Redação 9 de janeiro de 2023 0Por Daniela Santos
Ativistas pró-armas reagiram ao decreto do presidente Luiz Inácio Lula da Silva (PT) que revoga medidas do governo Jair Bolsonaro (PL) e impõe restrições ao acesso a armas no país. O documento, entre outras determinações, suspende novos registros de caçadores, colecionadores, atiradores (CACs) e de clubes de tiros, proíbe o chamado porte de trânsito e restringe a quantidade de armas e munições que uma pessoa pode adquirir.
“O que podemos antecipar é que dentro de menos de um ano, o setor deixa de existir por total asfixia econômica”, avalia Marcos Pollon (PL-MS), deputado federal eleito por Mato Grosso do Sul e fundador do Proarmas, uma das principais associações da área.
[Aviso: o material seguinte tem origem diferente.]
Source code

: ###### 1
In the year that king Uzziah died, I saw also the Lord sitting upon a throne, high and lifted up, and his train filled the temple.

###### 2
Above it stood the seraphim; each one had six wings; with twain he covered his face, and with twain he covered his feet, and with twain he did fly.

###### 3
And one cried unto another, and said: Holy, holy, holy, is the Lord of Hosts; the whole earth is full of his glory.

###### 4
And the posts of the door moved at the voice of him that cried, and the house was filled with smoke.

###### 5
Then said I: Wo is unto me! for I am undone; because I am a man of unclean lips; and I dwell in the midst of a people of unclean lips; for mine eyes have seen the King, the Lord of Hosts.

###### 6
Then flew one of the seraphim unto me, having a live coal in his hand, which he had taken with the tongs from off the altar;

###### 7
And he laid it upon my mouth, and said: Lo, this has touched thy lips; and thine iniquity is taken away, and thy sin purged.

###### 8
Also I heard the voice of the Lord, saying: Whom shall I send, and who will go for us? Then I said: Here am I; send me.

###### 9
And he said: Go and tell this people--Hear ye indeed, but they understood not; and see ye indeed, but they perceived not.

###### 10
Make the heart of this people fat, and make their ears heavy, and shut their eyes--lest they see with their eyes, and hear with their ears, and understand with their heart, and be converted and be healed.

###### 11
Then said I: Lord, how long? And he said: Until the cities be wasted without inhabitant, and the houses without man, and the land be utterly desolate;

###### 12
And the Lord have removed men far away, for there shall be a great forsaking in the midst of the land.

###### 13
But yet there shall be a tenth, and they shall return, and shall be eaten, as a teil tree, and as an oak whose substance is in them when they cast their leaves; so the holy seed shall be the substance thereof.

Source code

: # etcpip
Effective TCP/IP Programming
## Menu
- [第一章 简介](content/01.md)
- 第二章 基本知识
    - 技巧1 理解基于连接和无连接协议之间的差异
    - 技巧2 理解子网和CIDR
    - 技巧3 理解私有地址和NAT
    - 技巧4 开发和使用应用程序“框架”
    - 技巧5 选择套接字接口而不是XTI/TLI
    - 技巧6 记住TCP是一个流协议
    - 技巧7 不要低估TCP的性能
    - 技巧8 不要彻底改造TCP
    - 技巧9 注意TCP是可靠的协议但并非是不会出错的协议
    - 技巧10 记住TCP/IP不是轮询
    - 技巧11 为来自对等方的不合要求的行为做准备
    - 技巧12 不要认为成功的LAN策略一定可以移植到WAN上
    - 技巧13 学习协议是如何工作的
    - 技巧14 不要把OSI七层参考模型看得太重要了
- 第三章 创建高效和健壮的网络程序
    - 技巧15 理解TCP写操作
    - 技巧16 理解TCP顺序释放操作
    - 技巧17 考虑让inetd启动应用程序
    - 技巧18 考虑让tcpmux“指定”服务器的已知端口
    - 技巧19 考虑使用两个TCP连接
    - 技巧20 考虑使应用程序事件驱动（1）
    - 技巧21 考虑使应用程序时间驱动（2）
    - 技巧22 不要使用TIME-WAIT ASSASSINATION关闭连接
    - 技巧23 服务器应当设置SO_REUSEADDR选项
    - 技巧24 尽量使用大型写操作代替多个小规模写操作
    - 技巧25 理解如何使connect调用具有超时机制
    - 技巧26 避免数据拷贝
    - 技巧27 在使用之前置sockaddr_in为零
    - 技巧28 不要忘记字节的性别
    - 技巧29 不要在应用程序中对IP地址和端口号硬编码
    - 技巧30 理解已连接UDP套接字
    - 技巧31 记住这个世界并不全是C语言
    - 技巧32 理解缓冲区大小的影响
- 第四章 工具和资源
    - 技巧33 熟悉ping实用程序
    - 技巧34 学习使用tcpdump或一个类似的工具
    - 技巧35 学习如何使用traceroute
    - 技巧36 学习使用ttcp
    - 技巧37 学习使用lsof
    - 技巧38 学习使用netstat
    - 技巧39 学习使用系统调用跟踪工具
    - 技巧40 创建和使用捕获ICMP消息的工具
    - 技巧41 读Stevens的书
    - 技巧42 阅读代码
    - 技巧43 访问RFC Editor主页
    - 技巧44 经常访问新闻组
Em linhas gerais, o que prevê o decreto:
— Suspende os registros para a aquisição e transferência de armas e de munições de uso restrito por caçadores, colecionadores, atiradores e particulares;
— Restringe os quantitativos de aquisição de armas e de munições de uso permitido;
— Suspende a concessão de novos registros de clubes e de escolas de tiro;
— Suspende a concessão de novos registros de colecionadores, de atiradores e de caçadores;
— Institui grupo de trabalho para apresentar nova regulamentação à Lei nº 10.826, de 22 de dezembro de 2003, conhecida como Estatuto do Desarmamento.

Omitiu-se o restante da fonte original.